From the data below, repeat exactly the lines from the line with "<p>You can write the HOST" to the line with "<p>You can write the PATH", both included.

:: Task input ::

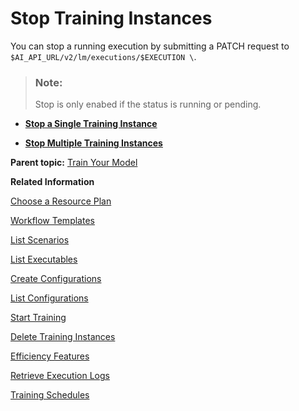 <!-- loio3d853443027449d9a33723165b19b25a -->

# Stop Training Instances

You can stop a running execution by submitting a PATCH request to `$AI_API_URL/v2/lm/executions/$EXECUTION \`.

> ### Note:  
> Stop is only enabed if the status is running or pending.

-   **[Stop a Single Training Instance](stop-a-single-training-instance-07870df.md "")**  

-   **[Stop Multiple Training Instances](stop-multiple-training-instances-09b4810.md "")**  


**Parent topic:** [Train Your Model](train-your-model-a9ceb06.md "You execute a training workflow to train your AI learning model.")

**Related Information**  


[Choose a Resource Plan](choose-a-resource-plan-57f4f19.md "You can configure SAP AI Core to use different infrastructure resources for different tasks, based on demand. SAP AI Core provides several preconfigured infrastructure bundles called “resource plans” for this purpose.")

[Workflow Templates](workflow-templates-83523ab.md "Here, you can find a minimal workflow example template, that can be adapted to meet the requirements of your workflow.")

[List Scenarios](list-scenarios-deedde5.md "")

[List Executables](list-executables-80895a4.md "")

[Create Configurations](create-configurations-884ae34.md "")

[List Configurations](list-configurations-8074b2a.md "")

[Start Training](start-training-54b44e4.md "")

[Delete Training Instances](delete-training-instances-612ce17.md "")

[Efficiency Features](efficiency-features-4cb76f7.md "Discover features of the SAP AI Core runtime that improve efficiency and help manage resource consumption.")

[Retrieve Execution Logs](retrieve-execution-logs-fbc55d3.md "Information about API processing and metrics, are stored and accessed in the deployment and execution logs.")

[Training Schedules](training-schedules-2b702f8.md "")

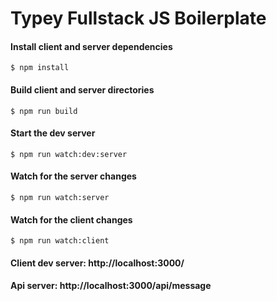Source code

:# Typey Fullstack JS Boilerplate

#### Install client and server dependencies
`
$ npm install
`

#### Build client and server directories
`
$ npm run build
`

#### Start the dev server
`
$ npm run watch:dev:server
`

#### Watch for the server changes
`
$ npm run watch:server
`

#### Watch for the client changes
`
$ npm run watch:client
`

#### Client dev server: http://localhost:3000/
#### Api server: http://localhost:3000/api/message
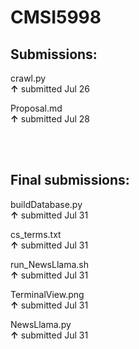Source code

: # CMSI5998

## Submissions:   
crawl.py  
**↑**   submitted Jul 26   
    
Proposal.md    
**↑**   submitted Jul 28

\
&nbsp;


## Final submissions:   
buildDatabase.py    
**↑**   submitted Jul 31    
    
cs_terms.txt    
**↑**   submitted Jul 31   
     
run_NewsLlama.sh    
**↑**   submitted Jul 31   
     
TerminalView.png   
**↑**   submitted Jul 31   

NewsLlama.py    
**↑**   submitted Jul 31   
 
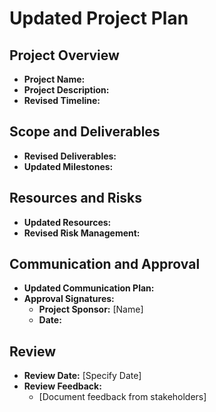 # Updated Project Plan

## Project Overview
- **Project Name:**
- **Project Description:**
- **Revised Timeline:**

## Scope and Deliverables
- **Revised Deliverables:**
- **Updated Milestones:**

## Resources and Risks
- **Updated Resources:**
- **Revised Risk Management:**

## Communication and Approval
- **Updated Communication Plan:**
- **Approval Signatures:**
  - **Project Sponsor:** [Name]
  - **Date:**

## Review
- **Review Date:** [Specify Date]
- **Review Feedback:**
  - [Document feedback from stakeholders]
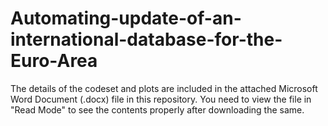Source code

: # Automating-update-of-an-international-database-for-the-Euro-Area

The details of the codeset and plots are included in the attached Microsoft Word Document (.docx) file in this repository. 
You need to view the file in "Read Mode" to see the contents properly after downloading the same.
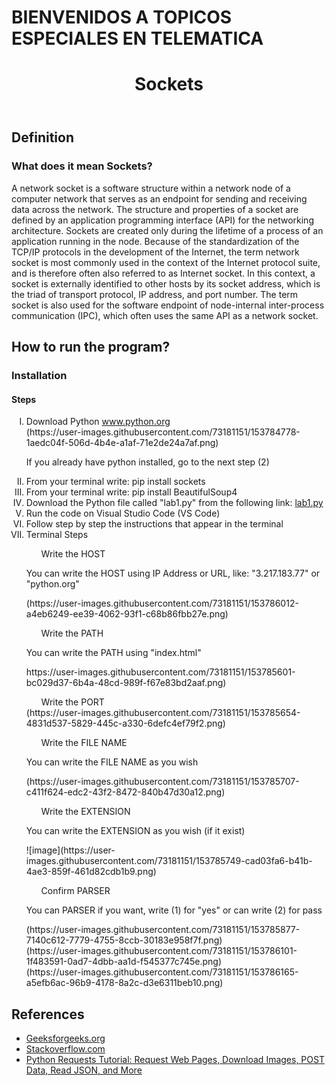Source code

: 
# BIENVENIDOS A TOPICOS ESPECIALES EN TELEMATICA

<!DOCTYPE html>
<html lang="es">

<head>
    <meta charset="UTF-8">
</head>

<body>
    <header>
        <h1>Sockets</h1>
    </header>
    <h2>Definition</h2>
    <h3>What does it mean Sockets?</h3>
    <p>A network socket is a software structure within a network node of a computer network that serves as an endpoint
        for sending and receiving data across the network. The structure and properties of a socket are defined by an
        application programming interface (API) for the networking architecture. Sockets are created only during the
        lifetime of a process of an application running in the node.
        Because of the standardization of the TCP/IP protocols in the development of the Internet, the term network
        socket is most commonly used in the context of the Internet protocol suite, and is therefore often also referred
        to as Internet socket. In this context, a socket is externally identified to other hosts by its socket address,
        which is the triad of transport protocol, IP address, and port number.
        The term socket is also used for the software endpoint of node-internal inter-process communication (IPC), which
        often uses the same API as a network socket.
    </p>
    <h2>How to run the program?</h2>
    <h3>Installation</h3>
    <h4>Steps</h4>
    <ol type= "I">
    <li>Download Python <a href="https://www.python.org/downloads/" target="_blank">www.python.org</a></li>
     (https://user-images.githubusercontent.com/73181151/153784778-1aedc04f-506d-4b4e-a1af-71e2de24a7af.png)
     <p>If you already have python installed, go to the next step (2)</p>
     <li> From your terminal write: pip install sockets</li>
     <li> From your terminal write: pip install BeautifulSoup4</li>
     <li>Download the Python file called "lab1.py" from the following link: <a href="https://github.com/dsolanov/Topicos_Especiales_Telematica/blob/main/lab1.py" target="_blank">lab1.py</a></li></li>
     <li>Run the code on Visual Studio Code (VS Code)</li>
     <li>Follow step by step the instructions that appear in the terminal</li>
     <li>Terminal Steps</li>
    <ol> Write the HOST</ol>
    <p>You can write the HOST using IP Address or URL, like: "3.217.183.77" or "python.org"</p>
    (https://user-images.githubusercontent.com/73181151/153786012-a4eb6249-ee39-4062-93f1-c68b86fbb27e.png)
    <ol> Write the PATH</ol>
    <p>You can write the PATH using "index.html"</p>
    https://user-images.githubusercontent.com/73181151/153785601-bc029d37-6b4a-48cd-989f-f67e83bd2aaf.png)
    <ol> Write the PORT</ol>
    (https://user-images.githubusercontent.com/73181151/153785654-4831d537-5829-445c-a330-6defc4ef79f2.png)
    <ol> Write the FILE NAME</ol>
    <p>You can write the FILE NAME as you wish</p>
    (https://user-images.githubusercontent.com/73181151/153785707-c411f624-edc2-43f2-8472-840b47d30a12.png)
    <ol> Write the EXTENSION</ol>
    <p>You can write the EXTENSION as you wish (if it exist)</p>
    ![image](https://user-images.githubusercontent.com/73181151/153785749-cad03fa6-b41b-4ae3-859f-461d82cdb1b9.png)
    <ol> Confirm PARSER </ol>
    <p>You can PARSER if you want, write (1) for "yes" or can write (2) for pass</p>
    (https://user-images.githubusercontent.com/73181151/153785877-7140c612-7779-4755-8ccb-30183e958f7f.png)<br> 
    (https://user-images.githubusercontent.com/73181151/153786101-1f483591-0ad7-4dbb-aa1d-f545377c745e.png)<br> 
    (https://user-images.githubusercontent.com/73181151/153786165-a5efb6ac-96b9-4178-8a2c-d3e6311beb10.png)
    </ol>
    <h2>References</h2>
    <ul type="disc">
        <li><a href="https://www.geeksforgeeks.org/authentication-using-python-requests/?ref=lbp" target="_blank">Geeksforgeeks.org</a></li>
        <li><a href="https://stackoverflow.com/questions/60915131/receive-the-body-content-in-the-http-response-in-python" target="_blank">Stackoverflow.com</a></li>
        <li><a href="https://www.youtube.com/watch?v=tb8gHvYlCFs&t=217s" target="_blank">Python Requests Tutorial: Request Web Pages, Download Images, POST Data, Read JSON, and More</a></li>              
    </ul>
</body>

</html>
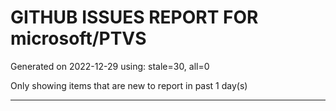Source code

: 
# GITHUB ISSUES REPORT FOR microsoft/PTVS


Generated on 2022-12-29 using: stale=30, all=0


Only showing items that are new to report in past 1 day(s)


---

:::

**Written reply:**
    <p>You can write the HOST using IP Address or URL, like: "3.217.183.77" or "python.org"</p>
    (https://user-images.githubusercontent.com/73181151/153786012-a4eb6249-ee39-4062-93f1-c68b86fbb27e.png)
    <ol> Write the PATH</ol>
    <p>You can write the PATH using "index.html"</p>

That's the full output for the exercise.